[Data records]
== Segment start ==

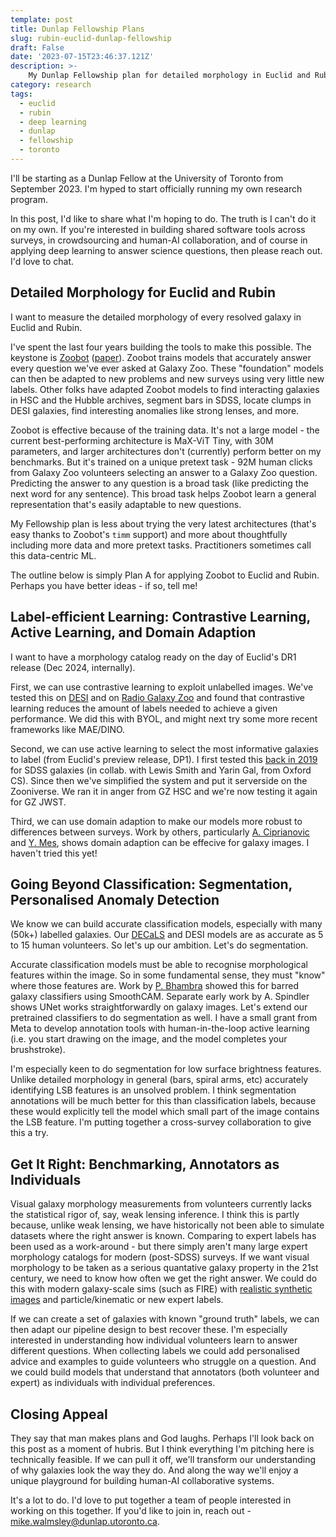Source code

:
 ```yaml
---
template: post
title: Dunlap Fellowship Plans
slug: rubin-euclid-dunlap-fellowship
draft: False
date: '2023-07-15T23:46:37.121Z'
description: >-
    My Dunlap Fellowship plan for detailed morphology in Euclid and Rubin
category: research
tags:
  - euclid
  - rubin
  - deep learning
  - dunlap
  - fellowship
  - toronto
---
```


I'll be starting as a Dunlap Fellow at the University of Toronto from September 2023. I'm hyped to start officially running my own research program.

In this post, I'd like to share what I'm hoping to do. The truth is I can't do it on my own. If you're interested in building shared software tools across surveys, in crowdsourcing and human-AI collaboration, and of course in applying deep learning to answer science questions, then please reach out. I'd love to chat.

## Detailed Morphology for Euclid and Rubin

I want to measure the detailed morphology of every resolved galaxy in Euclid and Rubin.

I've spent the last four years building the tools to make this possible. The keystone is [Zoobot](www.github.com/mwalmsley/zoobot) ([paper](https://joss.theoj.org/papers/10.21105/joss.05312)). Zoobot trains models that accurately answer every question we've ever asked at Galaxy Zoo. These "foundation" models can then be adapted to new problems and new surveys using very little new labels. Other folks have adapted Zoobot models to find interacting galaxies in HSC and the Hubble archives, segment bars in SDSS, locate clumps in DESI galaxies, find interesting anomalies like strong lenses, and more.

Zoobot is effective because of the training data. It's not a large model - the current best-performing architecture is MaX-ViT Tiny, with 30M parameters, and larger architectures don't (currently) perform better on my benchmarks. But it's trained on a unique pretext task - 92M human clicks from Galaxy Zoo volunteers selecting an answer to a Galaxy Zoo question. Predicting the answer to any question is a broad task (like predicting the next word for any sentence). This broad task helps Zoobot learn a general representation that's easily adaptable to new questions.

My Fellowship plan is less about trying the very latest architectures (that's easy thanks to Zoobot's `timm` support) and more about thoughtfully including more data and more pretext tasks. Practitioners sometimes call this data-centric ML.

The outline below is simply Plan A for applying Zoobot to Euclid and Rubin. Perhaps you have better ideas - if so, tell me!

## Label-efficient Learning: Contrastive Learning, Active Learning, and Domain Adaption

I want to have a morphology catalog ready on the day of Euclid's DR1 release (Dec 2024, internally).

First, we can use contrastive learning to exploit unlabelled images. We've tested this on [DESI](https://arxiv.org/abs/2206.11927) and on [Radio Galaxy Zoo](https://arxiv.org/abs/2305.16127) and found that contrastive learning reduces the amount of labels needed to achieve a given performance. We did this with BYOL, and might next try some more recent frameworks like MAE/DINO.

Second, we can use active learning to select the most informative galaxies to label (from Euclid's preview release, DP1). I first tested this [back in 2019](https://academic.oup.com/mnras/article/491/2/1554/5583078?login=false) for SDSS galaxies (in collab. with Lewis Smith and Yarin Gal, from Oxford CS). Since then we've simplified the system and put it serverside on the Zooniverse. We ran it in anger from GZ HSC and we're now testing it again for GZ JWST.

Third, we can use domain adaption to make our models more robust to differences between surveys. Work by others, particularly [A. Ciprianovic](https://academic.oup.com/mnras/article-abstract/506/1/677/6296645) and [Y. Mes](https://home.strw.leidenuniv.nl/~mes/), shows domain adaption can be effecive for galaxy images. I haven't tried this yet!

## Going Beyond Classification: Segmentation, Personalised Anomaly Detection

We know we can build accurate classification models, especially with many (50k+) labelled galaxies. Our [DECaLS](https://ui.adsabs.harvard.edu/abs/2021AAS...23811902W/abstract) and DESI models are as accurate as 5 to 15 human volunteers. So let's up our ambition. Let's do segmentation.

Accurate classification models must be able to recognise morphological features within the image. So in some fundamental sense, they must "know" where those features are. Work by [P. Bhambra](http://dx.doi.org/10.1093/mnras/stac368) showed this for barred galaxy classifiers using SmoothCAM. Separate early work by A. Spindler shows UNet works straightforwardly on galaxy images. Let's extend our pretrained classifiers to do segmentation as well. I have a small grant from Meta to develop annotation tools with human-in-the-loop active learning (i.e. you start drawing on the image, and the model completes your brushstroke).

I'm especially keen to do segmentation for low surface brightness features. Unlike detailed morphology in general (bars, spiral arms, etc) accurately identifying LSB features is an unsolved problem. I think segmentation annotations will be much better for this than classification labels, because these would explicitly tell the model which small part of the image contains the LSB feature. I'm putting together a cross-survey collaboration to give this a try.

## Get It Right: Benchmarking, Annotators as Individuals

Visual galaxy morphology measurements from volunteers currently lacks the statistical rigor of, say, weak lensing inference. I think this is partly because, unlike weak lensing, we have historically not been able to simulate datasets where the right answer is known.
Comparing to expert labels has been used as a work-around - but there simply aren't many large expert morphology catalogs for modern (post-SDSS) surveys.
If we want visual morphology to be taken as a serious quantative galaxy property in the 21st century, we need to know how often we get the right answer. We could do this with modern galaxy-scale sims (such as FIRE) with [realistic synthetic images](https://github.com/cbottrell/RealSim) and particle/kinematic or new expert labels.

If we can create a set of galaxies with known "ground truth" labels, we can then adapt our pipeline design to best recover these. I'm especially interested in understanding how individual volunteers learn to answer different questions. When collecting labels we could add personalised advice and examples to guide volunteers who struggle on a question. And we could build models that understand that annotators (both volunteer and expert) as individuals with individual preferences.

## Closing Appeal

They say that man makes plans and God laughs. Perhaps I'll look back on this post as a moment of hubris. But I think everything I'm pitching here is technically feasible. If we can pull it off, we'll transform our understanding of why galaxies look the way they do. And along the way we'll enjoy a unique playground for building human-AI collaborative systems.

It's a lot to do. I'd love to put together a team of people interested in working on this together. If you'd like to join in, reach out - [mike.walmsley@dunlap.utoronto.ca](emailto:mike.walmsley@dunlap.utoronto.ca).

== Segment end ==

**Requirement:**
Look through the entries, and return every line that the word "want" appears in.

**Task output:**
I want to measure the detailed morphology of every resolved galaxy in Euclid and Rubin.
I want to have a morphology catalog ready on the day of Euclid's DR1 release (Dec 2024, internally).
If we want visual morphology to be taken as a serious quantative galaxy property in the 21st century, we need to know how often we get the right answer. We could do this with modern galaxy-scale sims (such as FIRE) with [realistic synthetic images](https://github.com/cbottrell/RealSim) and particle/kinematic or new expert labels.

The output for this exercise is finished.